L’Infâme patiente d’Alain Gagnol

L'Infâme patiente d'Alain Gagnol

C’est une histoire bien singulière mais éminemment plurielle que nous conte et raconte - avec une efficacité redoutable et une économie de mots diablement maîtrisée - Alain Gagnol dans son quatrième roman au Cherche Midi.

C’est la rencontre réelle et irréelle, forte et métaphorique, sordide et poétique avec une femme très très patiente, presque transparente. Une sale fille au sens propre du terme. Une fille pas claire qui n’est pas une inconnue pour Camille car il lui a fait l’amour, une fois, dans l’herbe après un bal et il l’a retrouve, un jour, par hasard postée devant chez lui. Une fille qui paraît dégueulasse au prime abord mais qui est la pureté et l’amour personnifiés.

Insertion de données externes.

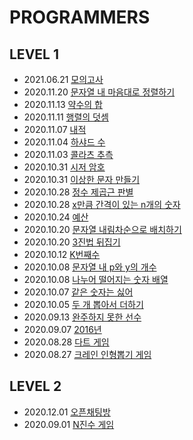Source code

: # PROGRAMMERS

## LEVEL 1
- 2021.06.21 [모의고사](https://ziho-world.tistory.com/35)
- 2020.11.20 [문자열 내 마음대로 정렬하기](https://ziho-world.tistory.com/25)
- 2020.11.13 [약수의 합](https://ziho-world.tistory.com/24)
- 2020.11.11 [행렬의 덧셈](https://ziho-world.tistory.com/23)
- 2020.11.07 [내적](https://ziho-world.tistory.com/22)
- 2020.11.04 [하샤드 수](https://ziho-world.tistory.com/21)
- 2020.11.03 [콜라츠 추측](https://ziho-world.tistory.com/20)
- 2020.10.31 [시저 암호](https://ziho-world.tistory.com/19)
- 2020.10.31 [이상한 문자 만들기](https://ziho-world.tistory.com/18)
- 2020.10.28 [정수 제곱근 판별](https://ziho-world.tistory.com/17)
- 2020.10.28 [x만큼 간격이 있는 n개의 숫자](https://ziho-world.tistory.com/16)
- 2020.10.24 [예산](https://ziho-world.tistory.com/15)
- 2020.10.20 [문자열 내림차순으로 배치하기](https://ziho-world.tistory.com/14)
- 2020.10.20 [3진법 뒤집기](https://ziho-world.tistory.com/13)
- 2020.10.12 [K번째수](https://ziho-world.tistory.com/12)
- 2020.10.08 [문자열 내 p와 y의 개수](https://ziho-world.tistory.com/11)
- 2020.10.08 [나누어 떨어지는 숫자 배열](https://ziho-world.tistory.com/10)
- 2020.10.07 [같은 숫자는 싫어](https://ziho-world.tistory.com/9)
- 2020.10.05 [두 개 뽑아서 더하기](https://ziho-world.tistory.com/8)
- 2020.09.13 [완주하지 못한 선수](https://ziho-world.tistory.com/7)
- 2020.09.07 [2016년](https://ziho-world.tistory.com/6)
- 2020.08.28 [다트 게임](https://ziho-world.tistory.com/3)
- 2020.08.27 [크레인 인형뽑기 게임](https://ziho-world.tistory.com/2)

## LEVEL 2
- 2020.12.01 [오픈채팅방](https://ziho-world.tistory.com/26)
- 2020.09.01 [N진수 게임](https://ziho-world.tistory.com/5)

C’est un petit livre qui commence tout doucettement et qui fait son chemin petit à petit, qui pénètre notre conscience, mange notre inconscience, tisse des toiles étranges avec des mains de maître. Une fable en rouge et noir qui prend un malin plaisir à nous plonger dans un ovni littéraire aussi délectable que délicieusement pervers.

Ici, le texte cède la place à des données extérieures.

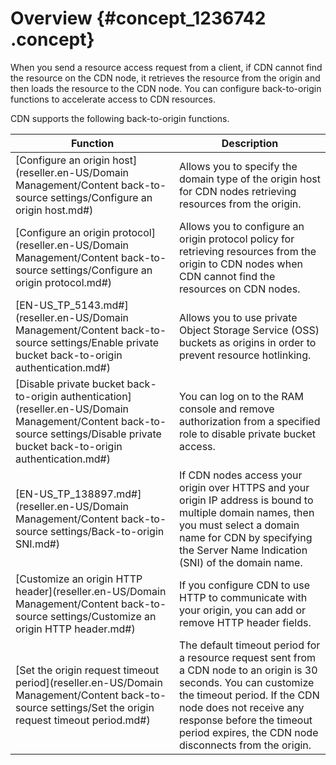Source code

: # Overview {#concept_1236742 .concept}

When you send a resource access request from a client, if CDN cannot find the resource on the CDN node, it retrieves the resource from the origin and then loads the resource to the CDN node. You can configure back-to-origin functions to accelerate access to CDN resources.

CDN supports the following back-to-origin functions.

|Function|Description|
|--------|-----------|
|[Configure an origin host](reseller.en-US/Domain Management/Content back-to-source settings/Configure an origin host.md#)|Allows you to specify the domain type of the origin host for CDN nodes retrieving resources from the origin.|
|[Configure an origin protocol](reseller.en-US/Domain Management/Content back-to-source settings/Configure an origin protocol.md#)|Allows you to configure an origin protocol policy for retrieving resources from the origin to CDN nodes when CDN cannot find the resources on CDN nodes.|
|[EN-US\_TP\_5143.md\#](reseller.en-US/Domain Management/Content back-to-source settings/Enable private bucket back-to-origin authentication.md#)|Allows you to use private Object Storage Service \(OSS\) buckets as origins in order to prevent resource hotlinking.|
|[Disable private bucket back-to-origin authentication](reseller.en-US/Domain Management/Content back-to-source settings/Disable private bucket back-to-origin authentication.md#)|You can log on to the RAM console and remove authorization from a specified role to disable private bucket access.|
|[EN-US\_TP\_138897.md\#](reseller.en-US/Domain Management/Content back-to-source settings/Back-to-origin SNI.md#)|If CDN nodes access your origin over HTTPS and your origin IP address is bound to multiple domain names, then you must select a domain name for CDN by specifying the Server Name Indication \(SNI\) of the domain name.|
|[Customize an origin HTTP header](reseller.en-US/Domain Management/Content back-to-source settings/Customize an origin HTTP header.md#)|If you configure CDN to use HTTP to communicate with your origin, you can add or remove HTTP header fields.|
|[Set the origin request timeout period](reseller.en-US/Domain Management/Content back-to-source settings/Set the origin request timeout period.md#)|The default timeout period for a resource request sent from a CDN node to an origin is 30 seconds. You can customize the timeout period. If the CDN node does not receive any response before the timeout period expires, the CDN node disconnects from the origin.|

Elle s’appelle Claire et c’est personne. Claire est une fille qui soulève sa robe à fleurs sans que l’on lui demande, une fille qui ne parle pas beaucoup, qui fuit on ne sait quoi. Claire dort sur le carrelage, comme une bête blessée. Claire ne sourit jamais.

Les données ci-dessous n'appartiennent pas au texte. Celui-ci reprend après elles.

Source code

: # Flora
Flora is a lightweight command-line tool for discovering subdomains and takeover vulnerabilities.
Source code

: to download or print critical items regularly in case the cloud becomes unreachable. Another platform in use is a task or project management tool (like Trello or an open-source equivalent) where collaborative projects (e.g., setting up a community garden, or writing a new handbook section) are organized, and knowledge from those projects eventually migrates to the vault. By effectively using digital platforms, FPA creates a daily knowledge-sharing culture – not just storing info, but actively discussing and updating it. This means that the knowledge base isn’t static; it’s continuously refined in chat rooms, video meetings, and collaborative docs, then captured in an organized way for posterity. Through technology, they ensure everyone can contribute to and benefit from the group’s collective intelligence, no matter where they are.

Avec ses petits seins et ses jambes blanches, elle prend de plus en plus d’espace dans la vie de Camille, toutes ses pensées et un coin non confortable, toujours le même, dans sa cuisine. Claire fait le ménage dans la vie de Camille, à tous les niveaux, du sol au plafond. Elle change ses habitudes, énerve Béatrice, une des filles de passage, fait rire les autres plus cruelles.

Elle aime Camille. Au nom de cet amour impossible, elle est prête à tout accepter de lui, les pires humiliations, les plus terribles perversions mentales sauf d’exhiber sa nudité trop longtemps.

Camille collectionne les femmes, se joue d’elles mais c’est Claire qui le prendra la première à son propre jeu. D’un élément sordide du décor, elle va devenir La femme la plus importante de sa vie et plus encore.

Un roman noir dévastateur, implacable. Un roman sur les apparences, les silences, les jeux de dupe mis en scène avec un sens de la psychologie rarement observé. Le triomphe du mot juste sans faux semblant. Un livre qui se dévore avec impatience. Un ouvrage qui par le prétexte de la femme nous dévoile nous parle les faces cachées de l’homme avec tact et pudeur. Un roman humain, vivant qui a du respect pour son lecteur.

La femme patiente, Alain Gagnol, Le Cherche midi , 212 pages, 15 euros.

La femme patiente, Alain Gagnol, Le Cherche midi , 212 pages, 15 euros.